An welchen hast du ihn denn jetzt? Wenn du ihn aktivieren musstest wohl immernoch der falsche.


----------



## noname545 (29. Dezember 2013)

Also im Bios steht Sata 6Gb/s (Grau) Enabled, zusätzlich steht noch die SSD davor. Irgendwie stehe ich jetzt komplett aufm Schlauch


----------



## GoldenMic (29. Dezember 2013)

Wenn dein Kabel an den grauen/weißen Sata Ports dran ist dürfte es passen.


----------



## noname545 (29. Dezember 2013)

erstmals danke für deine hilfe Was hat es denn zu bedeuteten, wenn der iOPS Wert (direktes Lesen) zu niedrig ist? kann man da auch noch was einstellen. Die anderen Werte sind ja soweit IO.
Siehst du ja ganz gut am Bild.


----------



## GoldenMic (29. Dezember 2013)

In Vergleich zu was sind die Iops denn zu niedrig?
Macht die Platte vllt nebenbei noch was anderes? Wie zum Beispiel Updates installieren?


----------



## Cinnayum (29. Dezember 2013)

IOPS hängen nur vom Controller auf der SSD ab. Da kann man von außen nix mehr rumbasteln. Du willst ja deine Daten behalten...


----------



## h242 (18. Juli 2014)

Hallo,

ich möchte das Thema mal aufgreifen, da ich ein ähnliches Problem habe.
Ich habe mir vor einigen Wochen für das Betriebssystem eine 840 EVO (120 GB) zugelegt.
Ich wollte nun nicht nochmal komplett das System aufsetzen, habe es also per Migration Tool auf die SSD gebracht.

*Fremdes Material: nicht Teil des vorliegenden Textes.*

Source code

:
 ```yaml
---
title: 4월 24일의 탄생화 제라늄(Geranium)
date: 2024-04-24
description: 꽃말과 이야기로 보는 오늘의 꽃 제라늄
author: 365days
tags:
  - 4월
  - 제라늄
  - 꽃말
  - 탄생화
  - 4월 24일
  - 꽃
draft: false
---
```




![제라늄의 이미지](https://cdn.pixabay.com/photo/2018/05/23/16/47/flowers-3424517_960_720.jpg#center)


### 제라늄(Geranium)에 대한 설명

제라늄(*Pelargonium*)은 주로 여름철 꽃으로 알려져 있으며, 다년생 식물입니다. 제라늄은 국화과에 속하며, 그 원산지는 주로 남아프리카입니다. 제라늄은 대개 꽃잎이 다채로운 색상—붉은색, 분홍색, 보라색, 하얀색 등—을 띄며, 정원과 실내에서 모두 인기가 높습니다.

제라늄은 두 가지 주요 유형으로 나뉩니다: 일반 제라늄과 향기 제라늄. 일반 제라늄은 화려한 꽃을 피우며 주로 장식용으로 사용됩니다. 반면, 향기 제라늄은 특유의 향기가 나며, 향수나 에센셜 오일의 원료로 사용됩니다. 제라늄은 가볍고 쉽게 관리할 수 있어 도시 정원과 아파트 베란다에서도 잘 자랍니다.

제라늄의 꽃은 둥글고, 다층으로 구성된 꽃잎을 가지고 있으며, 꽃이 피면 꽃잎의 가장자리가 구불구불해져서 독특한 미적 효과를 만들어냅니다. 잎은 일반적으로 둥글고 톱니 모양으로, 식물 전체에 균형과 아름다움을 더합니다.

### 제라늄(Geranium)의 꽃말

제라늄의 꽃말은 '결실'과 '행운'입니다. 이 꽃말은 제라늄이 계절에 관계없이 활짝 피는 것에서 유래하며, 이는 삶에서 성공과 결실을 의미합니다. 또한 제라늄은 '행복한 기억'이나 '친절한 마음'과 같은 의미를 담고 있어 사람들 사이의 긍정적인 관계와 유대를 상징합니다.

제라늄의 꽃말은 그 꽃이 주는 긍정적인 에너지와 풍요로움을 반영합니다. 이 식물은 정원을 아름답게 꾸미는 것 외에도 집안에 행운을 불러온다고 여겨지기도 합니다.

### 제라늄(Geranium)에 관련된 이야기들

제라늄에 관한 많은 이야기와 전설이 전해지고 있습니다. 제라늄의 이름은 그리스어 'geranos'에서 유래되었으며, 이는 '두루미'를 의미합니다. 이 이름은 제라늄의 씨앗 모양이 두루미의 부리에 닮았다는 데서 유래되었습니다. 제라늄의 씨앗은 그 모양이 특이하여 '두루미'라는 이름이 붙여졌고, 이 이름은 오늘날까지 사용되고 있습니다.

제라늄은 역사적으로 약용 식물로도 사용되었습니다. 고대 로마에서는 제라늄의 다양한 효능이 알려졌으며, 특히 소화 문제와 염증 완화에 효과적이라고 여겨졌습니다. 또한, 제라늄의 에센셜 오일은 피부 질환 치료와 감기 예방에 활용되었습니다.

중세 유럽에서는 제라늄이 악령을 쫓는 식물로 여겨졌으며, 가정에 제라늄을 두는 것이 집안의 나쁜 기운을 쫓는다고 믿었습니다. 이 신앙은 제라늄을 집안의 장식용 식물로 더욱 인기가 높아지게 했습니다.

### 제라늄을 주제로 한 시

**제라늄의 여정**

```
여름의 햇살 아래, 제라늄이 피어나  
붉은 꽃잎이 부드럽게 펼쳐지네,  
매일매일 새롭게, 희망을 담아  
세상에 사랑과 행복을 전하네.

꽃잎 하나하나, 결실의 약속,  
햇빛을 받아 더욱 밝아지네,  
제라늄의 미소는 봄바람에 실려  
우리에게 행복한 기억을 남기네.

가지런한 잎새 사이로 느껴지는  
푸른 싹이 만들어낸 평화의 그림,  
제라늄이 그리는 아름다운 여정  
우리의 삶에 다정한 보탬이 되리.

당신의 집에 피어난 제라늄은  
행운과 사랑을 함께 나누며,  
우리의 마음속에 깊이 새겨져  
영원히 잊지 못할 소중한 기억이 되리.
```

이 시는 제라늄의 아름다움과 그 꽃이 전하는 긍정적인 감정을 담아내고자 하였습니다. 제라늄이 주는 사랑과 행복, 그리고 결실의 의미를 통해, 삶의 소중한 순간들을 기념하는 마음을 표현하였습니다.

Die sequentiellen Werte sind absolut in Ordnung, doch die IOPS Werte absolut miserabel.
diese waren anfangs schon nicht die besten, sind aber seit ein paar Tagen, ohne etwas geändert zu haben, rapide eingebrochen.

Auch erscheint es mir, als ob der Rechner nicht mehr ganz so schnell hochfährt bzw. das BS startet wie zu Beginn (auch wenn mir klar ist, daß das nach einiger Zeit etwas nachlässt).

Angeschlossen ist die Platte an einen der Sata-6Gb-Ports meines Crosshair V Formula, lt. Angabe werden alle von der SB950 bereitgestellt (vielleicht sollte ich mal einen anderen Port testen).
Neueste Firmware ist drauf, AHCI schon immer an, der Rapid Mode hat die sequentiellen Werte beschleunigt.
Performance Optimization habe ich direkt zu Anfang durchgeführt, ebenso die OS Optimization (eigentlich auf Maximale Leistung, wird trotzdem immer als Erweitert angezeigt).
Over Provisioning habe ich aufgrund des Platzmangels weggelassen, sofern diese Option was bringen sollte, da ich aktuell 20 GB frei habe.

Anbei auch die Screenshots.

Danke schonmal für die Hilfe im voraus.


----------



## RealMadnex (18. Juli 2014)

Deaktiviere den Rapid Mode und nutze als Benchmark bitte mal den AS-SSD-Benchmark.

/Edit


h242 schrieb:


> Angeschlossen ist die Platte an einen der Sata-6Gb-Ports meines Crosshair V Formula, lt. Angabe werden alle von der SB950 bereitgestellt (vielleicht sollte ich mal einen anderen Port testen).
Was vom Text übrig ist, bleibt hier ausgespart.